The line holding "times of the" is the last one to output; start at the first line of the data, keep every line in between exactly, and leave out pictures.

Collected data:
--
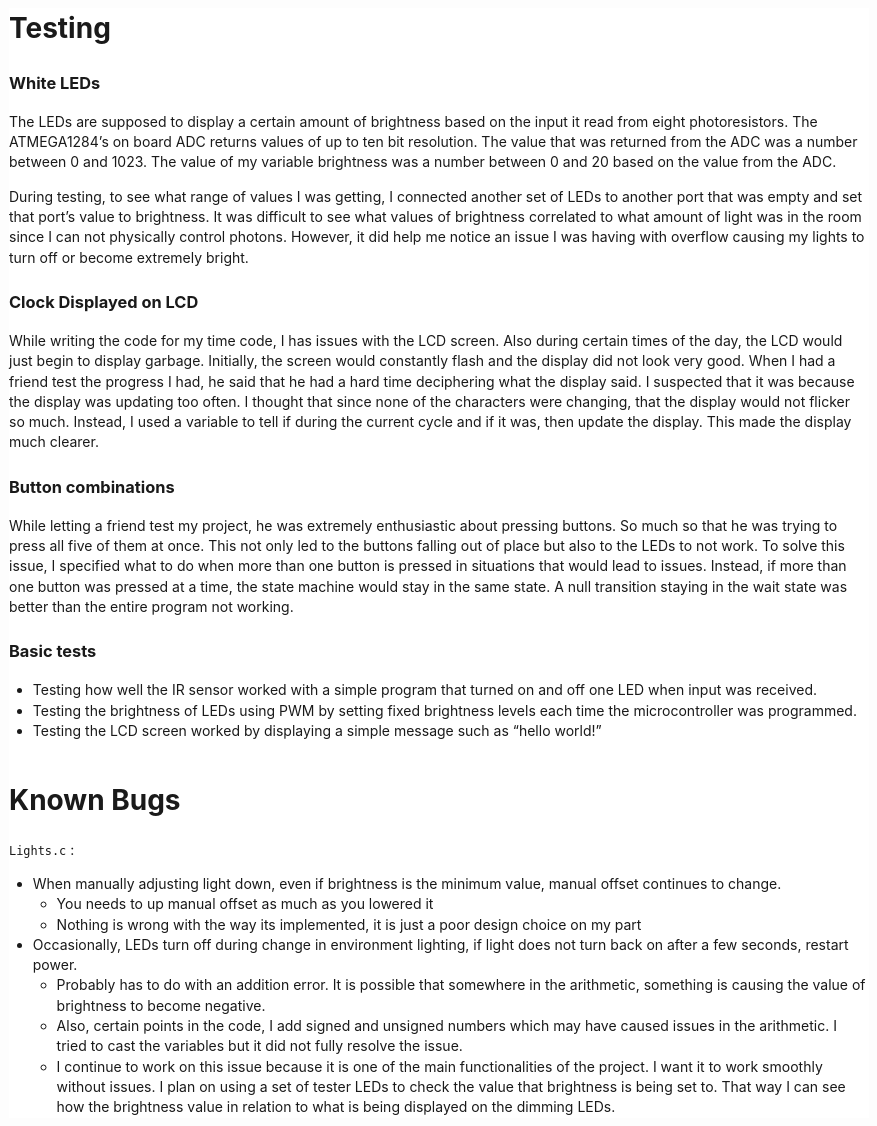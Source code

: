 # Testing

### White LEDs

The LEDs are supposed to display a certain amount of brightness based on the input it read
from eight photoresistors. The ATMEGA1284’s on board ADC returns values of up to ten bit
resolution. The value that was returned from the ADC was a number between 0 and 1023. The
value of my variable brightness was a number between 0 and 20 based on the value from the
ADC.

During testing, to see what range of values I was getting, I connected another set of LEDs to
another port that was empty and set that port’s value to brightness. It was difficult to see what
values of brightness correlated to what amount of light was in the room since I can not
physically control photons. However, it did help me notice an issue I was having with overflow
causing my lights to turn off or become extremely bright.

### Clock Displayed on LCD

While writing the code for my time code, I has issues with the LCD screen. Also during certain
times of the day, the LCD would just begin to display garbage. Initially, the screen would
constantly flash and the display did not look very good. When I had a friend test the progress I
had, he said that he had a hard time deciphering what the display said.
I suspected that it was because the display was updating too often. I thought that since none
of the characters were changing, that the display would not flicker so much. Instead, I used a
variable to tell if during the current cycle and if it was, then update the display. This made the
display much clearer.

### Button combinations

While letting a friend test my project, he was extremely enthusiastic about pressing buttons. So
much so that he was trying to press all five of them at once. This not only led to the buttons
falling out of place but also to the LEDs to not work.
To solve this issue, I specified what to do when more than one button is pressed in situations
that would lead to issues. Instead, if more than one button was pressed at a time, the state
machine would stay in the same state. A null transition staying in the wait state was better than
the entire program not working.

### Basic tests

- Testing how well the IR sensor worked with a simple program that turned on and off
one LED when input was received.
- Testing the brightness of LEDs using PWM by setting fixed brightness levels each time
the microcontroller was programmed.
- Testing the LCD screen worked by displaying a simple message such as “hello world!”

# Known Bugs

`Lights.c` :
- When manually adjusting light down, even if brightness is the minimum value, manual
offset continues to change.
    - You needs to up manual offset as much as you lowered it
    - Nothing is wrong with the way its implemented, it is just a poor design choice on my part
- Occasionally, LEDs turn off during change in environment lighting, if light does not turn back on after a few seconds, restart power.
    - Probably has to do with an addition error. It is possible that somewhere in the arithmetic, something is causing the value of brightness to become negative.
    - Also, certain points in the code, I add signed and unsigned numbers which may have caused issues in the arithmetic. I tried to cast the variables but it did not fully resolve the issue.
    - I continue to work on this issue because it is one of the main functionalities of the project. I want it to work smoothly without issues. I plan on using a set of tester LEDs to check the value that brightness is being set to. That way I can see how the brightness value in relation to what is being displayed on the dimming LEDs.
--
EXERCISE OUTPUT:
Source code

: # Testing

### White LEDs

The LEDs are supposed to display a certain amount of brightness based on the input it read
from eight photoresistors. The ATMEGA1284’s on board ADC returns values of up to ten bit
resolution. The value that was returned from the ADC was a number between 0 and 1023. The
value of my variable brightness was a number between 0 and 20 based on the value from the
ADC.

During testing, to see what range of values I was getting, I connected another set of LEDs to
another port that was empty and set that port’s value to brightness. It was difficult to see what
values of brightness correlated to what amount of light was in the room since I can not
physically control photons. However, it did help me notice an issue I was having with overflow
causing my lights to turn off or become extremely bright.

### Clock Displayed on LCD

While writing the code for my time code, I has issues with the LCD screen. Also during certain
times of the day, the LCD would just begin to display garbage. Initially, the screen would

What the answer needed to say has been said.